Quand les prélats et le clergé qui rien ne savoient pourquoi ils étoient mandés, entendirent ce, si furent tous émerveillés et ébahis ; et se tinrent les plusieurs tous cois, et les autres commencèrent à murmurer et dire : « Ce roi est tout françois. Il ne vise fors à nous déshonorer et détruire. Il ne l’aura pas ainsi. Nous veut-il mettre hors de notre créance ? Il pourra bien tant faire que mal lui en prendra. Or n’en ferons-nous rien, puisque le roi de France le propose. Ainsi tienne la neutralité en sa puissance, et nous tiendrons fermement notre créance en Angleterre ; et ne verrons jà homme qui nous en ôte, si ne nous est apparent par plus grand conseil que cil sur lequel il est fondé. »

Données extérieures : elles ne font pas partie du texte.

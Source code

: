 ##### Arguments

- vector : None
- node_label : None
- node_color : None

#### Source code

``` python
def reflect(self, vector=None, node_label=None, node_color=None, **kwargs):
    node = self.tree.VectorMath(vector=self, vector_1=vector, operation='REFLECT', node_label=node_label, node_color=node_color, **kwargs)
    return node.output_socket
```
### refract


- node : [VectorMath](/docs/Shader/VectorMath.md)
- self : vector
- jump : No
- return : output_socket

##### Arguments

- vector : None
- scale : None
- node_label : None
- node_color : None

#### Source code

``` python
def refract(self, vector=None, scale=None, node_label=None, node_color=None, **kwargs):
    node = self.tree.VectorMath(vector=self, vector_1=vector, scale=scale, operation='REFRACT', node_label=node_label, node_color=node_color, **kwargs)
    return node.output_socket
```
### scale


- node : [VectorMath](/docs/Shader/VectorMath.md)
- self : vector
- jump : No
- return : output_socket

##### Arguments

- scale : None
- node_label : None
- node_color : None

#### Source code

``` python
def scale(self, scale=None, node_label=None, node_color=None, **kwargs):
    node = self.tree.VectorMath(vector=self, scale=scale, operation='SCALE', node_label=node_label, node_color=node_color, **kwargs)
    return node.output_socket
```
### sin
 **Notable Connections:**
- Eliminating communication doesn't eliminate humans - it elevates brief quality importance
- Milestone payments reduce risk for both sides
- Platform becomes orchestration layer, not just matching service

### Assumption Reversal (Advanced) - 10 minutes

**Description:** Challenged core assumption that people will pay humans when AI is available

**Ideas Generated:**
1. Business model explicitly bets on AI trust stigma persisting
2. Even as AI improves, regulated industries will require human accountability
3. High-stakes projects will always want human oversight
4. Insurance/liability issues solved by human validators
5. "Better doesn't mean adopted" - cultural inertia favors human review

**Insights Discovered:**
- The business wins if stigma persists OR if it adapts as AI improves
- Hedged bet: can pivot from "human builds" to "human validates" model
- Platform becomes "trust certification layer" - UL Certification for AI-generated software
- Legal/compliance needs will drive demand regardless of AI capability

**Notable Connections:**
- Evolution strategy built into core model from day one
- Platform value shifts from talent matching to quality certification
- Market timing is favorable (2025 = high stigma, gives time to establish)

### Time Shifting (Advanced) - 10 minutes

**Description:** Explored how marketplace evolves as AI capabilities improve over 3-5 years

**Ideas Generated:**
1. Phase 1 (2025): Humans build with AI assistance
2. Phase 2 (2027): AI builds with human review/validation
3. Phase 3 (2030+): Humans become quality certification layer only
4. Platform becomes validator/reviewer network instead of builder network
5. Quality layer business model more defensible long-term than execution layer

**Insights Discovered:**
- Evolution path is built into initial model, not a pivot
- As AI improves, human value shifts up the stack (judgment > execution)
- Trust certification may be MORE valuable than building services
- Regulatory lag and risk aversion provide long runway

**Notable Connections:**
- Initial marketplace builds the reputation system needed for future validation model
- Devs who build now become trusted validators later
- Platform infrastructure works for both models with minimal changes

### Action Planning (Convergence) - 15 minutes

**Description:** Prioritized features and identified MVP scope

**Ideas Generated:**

Quand le roi d’Angleterre vit ainsi murmurer et différer son clergé, il leur fit demander par l’évêque de Londres, qui les paroles avoit remontré et proposé, quelle chose en étoit bonne à faire. Ils répondirent tous d’une suite, que la matière étoit si grande qu’elle demandoit bien à avoir conseil. » Sur cel état défina ce parlement ; et se départirent tous ceux du clergé là assemblés, et retournèrent en leurs hôtels en la cité de Londres. Et quand les Londriens sçurent la vérité pourquoi ils étoient là venus et la requête que le roi avoit faite, si furent moult émus et troublés sur le roi d’Angleterre, car ils étoient en Angleterre généralement si fort boutés en la crédence du pape de Rome que point ne s’en vouloient partir, et dirent : « Ce Richard de Bordeaux honnira tout, qui le laissera convenir. Il est de cœur si François qu’il ne le peut celer ; il accroît, mais il sera un de ces jours payé si étrangement qu’il ne pourra venir à temps à repentir ; et aussi ne feront ceux qui le conseillent. » Et demeurèrent les choses en cel état. Ni de toutes ces prédications pour tourner Angleterre à être neutre on ne fit compte ; et ne se contentoit pas le roi de France de son fils le roi d’Angleterre, pour tant que tantôt et de fait il ne faisoit déterminer son royaume à être neutre. Mais à vérité dire, le roi d’Angleterre n’y pouvoit pourvoir ; et aussi aucuns accidens lui vinrent sus soudainement sus son col, si grands et si horribles que des pareils ils n’en sont point ouïs les semblables en toute celle histoire, ni de nul roi chrétien, tant que l’histoire dure, excepté le noble roi Pierre de Luzignan, roi de Cypre et de Jérusalem, que son frère et les Cypriens meurtrirent[1].

CHAPITRE LXVIII.

De la réponse que le duc de Lancastre fit au chevalier envoyé de par son fils le comte Derby, et comment le duc de Lancastre mourut.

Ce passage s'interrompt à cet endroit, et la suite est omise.